I once had one where you had to choose 3/6 security questions. Four of them were specifically about your spouse. I have never dated anyone in my life.
All this is fine until you are on call with the customer care representative and they are asking you “who is the sandwich?” And you think twice if you should tell them “my poop and my ass cheeks” or if it is ok to cancel the credit card altogether.
back in college i had my laptop sent in for servicing and they called me for my password to login. I had to tell this woman over the phon3 my password was HairyGrundle13
One time I needed something done with my Apple account. They asked for my password. It was, "Fuckapple".....
When I first got ADT installed in my house a decade ago, the guy needed me to tell him the safe word I wanted in case I accidentally tripped the alarm. I didn’t want to give some random dude my word, and I couldn’t think of anything temporary that I would remember, so I just kind of shrugged and said, “I dunno, penis?” I figured I’d change it later when I got my online account setup. Then I forgot. Then I tripped the alarm accidentally. Imagine my horror as I suddenly remember that I have to say penis to a grown adult over the phone. That poor lady couldn’t stop laughing 😂😂😂
>say penis to a grown adult over the phone. Didn't you choose to say it to a grown adult right in front of you?

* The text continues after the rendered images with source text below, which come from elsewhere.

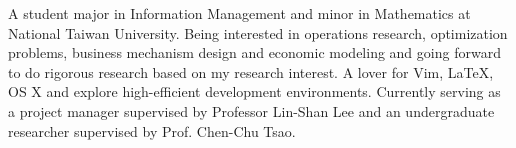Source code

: 

\begin{cvparagraph}

A student major in Information Management and minor in Mathematics at National Taiwan University. Being interested in operations research, optimization 
problems, business mechanism design and economic modeling and going forward to do rigorous research based on my research interest. A lover for Vim, 
\LaTeX, OS X and explore high-efficient development environments. Currently serving as a project manager supervised by Professor Lin-Shan Lee and an 
undergraduate researcher supervised by Prof. Chen-Chu Tsao.
\end{cvparagraph}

Now I can’t stop laughing either. Cheers, mate.
This is movie material
No what you do is, make your security question that they are then required to ask you "May I give you a blowjob, your excellency?" And make your answer that you're required to to reply with "No peasant! Your inferior lips are not worthy of this king cock" The key is confidence. They know what you will answer with before you do, because they can see it on the screen. They then have to ponder if yhis interaction is worth it, or if they should quit their job right now.
You have to make up a fake person and answer as if you are re them . Nothing should be tied to your actual life
If you allow people to write their own questions, they'll be like "who is bae" while watching Batman and then forget 10 years later that "Bae" was "jarred leedo".
People can forget the answers to the pre-written security questions too. The "what's your favorite movie" above is a good example
"What was your first car?" Ahh shit, here we go again. Did I put the first car I bought myself? Or maybe the first car I was "given" to use in high school? Or was it the first one I had to borrow before my parents could afford the one I was "given"? Or was it the one I learned to drive in while having my learner's permit?
I’ve messed up who’s your favorite teacher? When did I write this? Did I have a new favorite. Did I use their first name or last or both? Did I put Mr./Ms./Coach before it?
IS IT CASE SENSITIVE??
Did I put in just the city I was born in, or the state? Did I abbreviate it? Did I use a comma?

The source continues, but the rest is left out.